TASK GOAL —
Give the count of lines in the records below that contain "COLMAP", with no other words.

Stored data
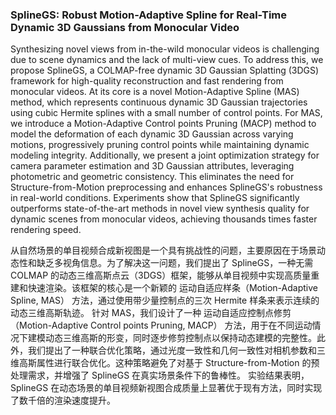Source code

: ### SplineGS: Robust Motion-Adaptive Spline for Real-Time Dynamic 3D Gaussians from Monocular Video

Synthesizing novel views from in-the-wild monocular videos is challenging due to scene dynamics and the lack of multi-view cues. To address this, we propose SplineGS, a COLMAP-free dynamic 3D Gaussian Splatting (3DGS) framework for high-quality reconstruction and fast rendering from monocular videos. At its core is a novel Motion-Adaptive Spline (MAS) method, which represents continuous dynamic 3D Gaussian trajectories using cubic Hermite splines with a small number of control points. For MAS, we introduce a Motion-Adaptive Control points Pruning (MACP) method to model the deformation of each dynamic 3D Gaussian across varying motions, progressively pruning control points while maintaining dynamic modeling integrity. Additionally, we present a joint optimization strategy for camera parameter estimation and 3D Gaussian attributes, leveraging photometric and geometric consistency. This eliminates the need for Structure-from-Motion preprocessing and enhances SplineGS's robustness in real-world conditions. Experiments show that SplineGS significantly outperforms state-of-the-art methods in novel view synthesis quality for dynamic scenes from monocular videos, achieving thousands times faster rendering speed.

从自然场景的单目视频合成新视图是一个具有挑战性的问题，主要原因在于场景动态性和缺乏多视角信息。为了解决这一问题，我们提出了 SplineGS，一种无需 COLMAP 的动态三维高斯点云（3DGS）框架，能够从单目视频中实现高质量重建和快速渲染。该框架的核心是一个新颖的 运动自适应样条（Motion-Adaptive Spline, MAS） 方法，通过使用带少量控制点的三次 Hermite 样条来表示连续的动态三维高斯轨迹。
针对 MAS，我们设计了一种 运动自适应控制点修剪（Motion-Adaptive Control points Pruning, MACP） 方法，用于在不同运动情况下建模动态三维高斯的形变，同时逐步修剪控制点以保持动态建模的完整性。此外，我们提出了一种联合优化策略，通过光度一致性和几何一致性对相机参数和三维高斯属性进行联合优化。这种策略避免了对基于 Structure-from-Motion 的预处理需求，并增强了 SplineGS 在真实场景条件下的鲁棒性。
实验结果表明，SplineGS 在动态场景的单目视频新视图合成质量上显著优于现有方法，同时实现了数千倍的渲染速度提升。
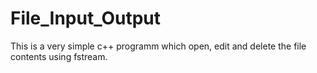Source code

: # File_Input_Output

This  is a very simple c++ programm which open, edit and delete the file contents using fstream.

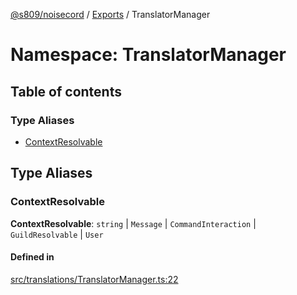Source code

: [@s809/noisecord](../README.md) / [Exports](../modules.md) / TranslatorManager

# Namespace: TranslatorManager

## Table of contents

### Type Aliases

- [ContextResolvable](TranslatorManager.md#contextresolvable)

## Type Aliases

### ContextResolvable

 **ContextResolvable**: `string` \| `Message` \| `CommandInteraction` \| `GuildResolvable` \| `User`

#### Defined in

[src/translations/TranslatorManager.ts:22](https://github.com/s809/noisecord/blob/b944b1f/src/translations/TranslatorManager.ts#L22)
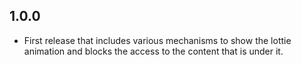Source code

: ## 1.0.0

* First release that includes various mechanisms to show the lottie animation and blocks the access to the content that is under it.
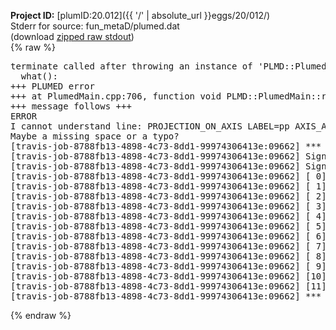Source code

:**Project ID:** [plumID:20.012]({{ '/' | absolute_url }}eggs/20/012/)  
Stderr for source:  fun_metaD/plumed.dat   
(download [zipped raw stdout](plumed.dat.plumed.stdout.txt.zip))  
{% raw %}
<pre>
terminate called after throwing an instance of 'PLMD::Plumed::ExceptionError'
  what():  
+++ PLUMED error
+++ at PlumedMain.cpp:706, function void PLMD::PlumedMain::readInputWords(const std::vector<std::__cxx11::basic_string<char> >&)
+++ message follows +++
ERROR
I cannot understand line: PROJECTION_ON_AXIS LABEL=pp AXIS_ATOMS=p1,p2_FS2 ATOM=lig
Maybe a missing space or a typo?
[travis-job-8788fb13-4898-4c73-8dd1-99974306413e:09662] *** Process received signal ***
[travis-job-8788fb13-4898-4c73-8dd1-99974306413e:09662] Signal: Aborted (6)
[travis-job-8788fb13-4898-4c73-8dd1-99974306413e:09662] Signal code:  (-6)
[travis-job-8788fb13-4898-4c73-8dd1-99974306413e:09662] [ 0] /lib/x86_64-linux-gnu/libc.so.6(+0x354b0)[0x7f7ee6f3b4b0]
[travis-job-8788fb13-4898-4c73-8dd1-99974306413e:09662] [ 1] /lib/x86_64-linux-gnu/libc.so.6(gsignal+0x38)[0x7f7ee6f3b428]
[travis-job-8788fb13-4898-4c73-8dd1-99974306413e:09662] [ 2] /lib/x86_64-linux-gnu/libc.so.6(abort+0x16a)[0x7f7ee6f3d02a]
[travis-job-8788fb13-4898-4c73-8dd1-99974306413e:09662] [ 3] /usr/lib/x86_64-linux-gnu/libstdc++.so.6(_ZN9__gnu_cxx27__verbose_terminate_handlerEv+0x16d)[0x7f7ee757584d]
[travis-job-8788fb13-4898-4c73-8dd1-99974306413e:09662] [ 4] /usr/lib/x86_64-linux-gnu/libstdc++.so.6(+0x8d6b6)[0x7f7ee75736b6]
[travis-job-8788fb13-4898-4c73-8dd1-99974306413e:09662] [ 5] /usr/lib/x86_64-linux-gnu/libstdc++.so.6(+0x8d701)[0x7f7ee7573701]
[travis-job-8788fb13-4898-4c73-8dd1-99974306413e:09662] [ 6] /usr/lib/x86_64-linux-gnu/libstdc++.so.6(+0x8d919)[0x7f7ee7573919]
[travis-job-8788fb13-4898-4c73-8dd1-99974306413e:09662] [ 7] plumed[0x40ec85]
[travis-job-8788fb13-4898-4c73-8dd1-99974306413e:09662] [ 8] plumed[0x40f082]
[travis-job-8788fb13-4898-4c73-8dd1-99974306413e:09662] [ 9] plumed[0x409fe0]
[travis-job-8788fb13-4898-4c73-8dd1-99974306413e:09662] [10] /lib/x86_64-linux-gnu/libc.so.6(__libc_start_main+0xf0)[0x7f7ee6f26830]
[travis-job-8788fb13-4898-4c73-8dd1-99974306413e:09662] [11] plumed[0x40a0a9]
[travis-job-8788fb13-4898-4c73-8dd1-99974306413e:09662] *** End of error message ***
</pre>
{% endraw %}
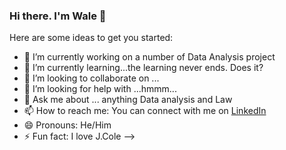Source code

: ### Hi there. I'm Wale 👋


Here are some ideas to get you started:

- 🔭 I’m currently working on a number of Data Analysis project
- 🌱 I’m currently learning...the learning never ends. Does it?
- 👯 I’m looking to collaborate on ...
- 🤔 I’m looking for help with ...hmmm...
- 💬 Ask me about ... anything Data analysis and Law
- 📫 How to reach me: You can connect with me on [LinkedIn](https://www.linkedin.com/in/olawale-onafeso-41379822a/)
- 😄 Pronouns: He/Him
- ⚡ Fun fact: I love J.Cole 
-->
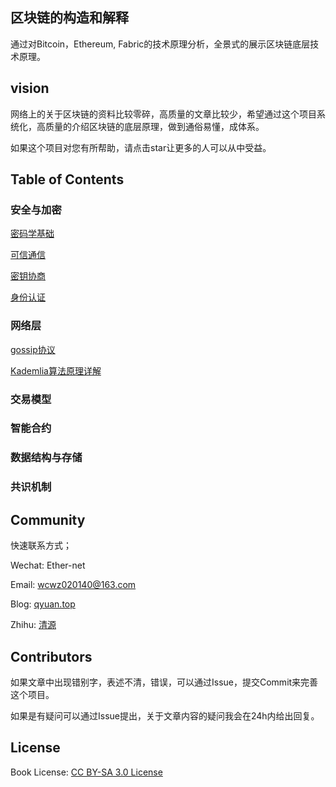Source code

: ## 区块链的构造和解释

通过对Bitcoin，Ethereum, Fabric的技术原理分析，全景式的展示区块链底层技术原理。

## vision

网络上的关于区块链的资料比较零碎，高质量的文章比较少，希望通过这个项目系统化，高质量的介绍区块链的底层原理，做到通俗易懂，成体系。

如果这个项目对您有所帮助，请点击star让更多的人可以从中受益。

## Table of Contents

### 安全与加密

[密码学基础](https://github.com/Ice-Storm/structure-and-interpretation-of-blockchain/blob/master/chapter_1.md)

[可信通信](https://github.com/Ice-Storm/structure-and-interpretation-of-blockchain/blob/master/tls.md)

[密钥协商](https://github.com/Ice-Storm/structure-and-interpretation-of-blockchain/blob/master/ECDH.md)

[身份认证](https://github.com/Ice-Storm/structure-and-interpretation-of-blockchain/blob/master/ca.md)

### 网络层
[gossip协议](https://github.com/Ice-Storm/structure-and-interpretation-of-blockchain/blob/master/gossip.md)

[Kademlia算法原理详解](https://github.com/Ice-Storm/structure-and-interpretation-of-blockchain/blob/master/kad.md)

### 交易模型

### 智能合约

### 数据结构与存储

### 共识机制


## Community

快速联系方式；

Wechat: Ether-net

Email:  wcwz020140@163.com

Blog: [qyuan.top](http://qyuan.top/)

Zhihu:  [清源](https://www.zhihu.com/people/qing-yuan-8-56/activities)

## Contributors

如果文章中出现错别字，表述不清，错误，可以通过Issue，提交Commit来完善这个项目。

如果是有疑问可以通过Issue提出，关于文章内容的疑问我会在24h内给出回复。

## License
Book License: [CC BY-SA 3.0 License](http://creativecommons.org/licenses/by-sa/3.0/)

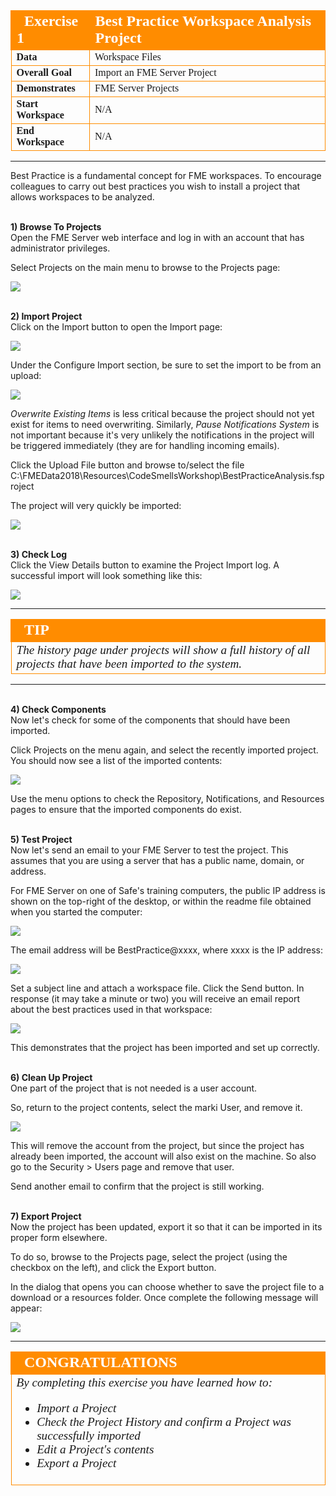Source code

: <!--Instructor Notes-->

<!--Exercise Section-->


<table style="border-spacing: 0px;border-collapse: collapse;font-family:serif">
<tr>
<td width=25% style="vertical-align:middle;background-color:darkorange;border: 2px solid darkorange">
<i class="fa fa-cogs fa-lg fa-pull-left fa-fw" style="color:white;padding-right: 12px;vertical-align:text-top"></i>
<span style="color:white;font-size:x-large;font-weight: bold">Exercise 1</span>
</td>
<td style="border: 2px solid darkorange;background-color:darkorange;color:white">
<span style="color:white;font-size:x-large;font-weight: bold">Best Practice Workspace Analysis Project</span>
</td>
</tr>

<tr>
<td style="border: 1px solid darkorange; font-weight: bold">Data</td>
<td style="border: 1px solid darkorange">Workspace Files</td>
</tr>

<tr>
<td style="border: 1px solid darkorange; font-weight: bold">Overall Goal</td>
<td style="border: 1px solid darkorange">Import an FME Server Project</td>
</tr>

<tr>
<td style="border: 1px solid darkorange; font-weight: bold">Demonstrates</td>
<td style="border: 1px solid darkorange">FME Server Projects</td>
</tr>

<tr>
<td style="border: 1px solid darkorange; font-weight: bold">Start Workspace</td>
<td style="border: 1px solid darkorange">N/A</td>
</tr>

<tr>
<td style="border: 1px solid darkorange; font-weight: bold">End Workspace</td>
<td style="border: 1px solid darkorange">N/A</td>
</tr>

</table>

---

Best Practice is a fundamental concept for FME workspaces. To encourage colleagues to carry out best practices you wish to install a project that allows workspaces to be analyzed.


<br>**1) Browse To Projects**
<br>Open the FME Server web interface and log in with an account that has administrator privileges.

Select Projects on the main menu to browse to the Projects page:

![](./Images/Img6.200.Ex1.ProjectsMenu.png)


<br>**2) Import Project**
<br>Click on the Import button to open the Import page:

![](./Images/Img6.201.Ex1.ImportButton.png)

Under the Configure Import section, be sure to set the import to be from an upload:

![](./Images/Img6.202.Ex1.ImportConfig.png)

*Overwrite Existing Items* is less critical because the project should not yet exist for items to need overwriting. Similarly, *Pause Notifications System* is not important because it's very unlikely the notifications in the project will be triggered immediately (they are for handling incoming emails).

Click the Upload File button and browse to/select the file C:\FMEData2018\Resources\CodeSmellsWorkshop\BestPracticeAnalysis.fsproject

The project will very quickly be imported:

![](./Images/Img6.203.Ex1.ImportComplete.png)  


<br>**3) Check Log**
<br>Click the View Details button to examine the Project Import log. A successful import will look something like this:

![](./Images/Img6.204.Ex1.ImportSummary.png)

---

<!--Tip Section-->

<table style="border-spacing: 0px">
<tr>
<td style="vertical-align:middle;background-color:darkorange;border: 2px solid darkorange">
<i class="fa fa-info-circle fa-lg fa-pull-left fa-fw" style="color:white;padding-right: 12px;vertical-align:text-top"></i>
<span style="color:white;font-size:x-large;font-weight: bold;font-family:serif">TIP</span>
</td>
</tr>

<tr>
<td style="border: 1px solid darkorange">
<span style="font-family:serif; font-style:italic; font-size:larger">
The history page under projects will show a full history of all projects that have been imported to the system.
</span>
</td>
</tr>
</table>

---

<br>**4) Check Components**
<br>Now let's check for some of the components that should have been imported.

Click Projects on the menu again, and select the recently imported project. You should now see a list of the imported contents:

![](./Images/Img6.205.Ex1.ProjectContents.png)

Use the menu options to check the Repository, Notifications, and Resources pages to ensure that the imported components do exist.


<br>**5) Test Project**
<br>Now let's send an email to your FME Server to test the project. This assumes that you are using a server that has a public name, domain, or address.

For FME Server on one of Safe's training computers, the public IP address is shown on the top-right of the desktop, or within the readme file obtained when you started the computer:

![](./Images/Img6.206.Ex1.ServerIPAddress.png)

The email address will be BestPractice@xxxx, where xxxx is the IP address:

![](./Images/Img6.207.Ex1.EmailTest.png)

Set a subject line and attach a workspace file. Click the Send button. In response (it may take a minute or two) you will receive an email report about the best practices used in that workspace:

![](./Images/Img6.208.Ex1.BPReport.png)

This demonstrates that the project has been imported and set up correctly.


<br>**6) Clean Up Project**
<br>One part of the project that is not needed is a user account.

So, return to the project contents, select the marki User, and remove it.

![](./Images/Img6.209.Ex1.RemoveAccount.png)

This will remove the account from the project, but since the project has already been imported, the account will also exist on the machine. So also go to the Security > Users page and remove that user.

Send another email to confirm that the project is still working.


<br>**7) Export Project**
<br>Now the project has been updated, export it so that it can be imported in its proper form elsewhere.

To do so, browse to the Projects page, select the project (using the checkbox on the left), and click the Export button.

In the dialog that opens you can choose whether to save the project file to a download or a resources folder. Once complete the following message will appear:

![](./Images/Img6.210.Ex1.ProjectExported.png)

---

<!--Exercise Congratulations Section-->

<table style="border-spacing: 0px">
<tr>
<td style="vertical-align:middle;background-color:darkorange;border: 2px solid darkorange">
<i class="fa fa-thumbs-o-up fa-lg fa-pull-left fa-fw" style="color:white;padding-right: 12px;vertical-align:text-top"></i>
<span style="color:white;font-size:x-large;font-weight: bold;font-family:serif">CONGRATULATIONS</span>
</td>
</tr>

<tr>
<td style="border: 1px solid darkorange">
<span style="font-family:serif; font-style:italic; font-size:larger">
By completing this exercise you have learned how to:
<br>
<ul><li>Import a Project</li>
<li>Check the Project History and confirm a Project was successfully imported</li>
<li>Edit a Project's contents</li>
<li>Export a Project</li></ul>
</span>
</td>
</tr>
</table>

ANSWER TO THIS PROBLEM —
2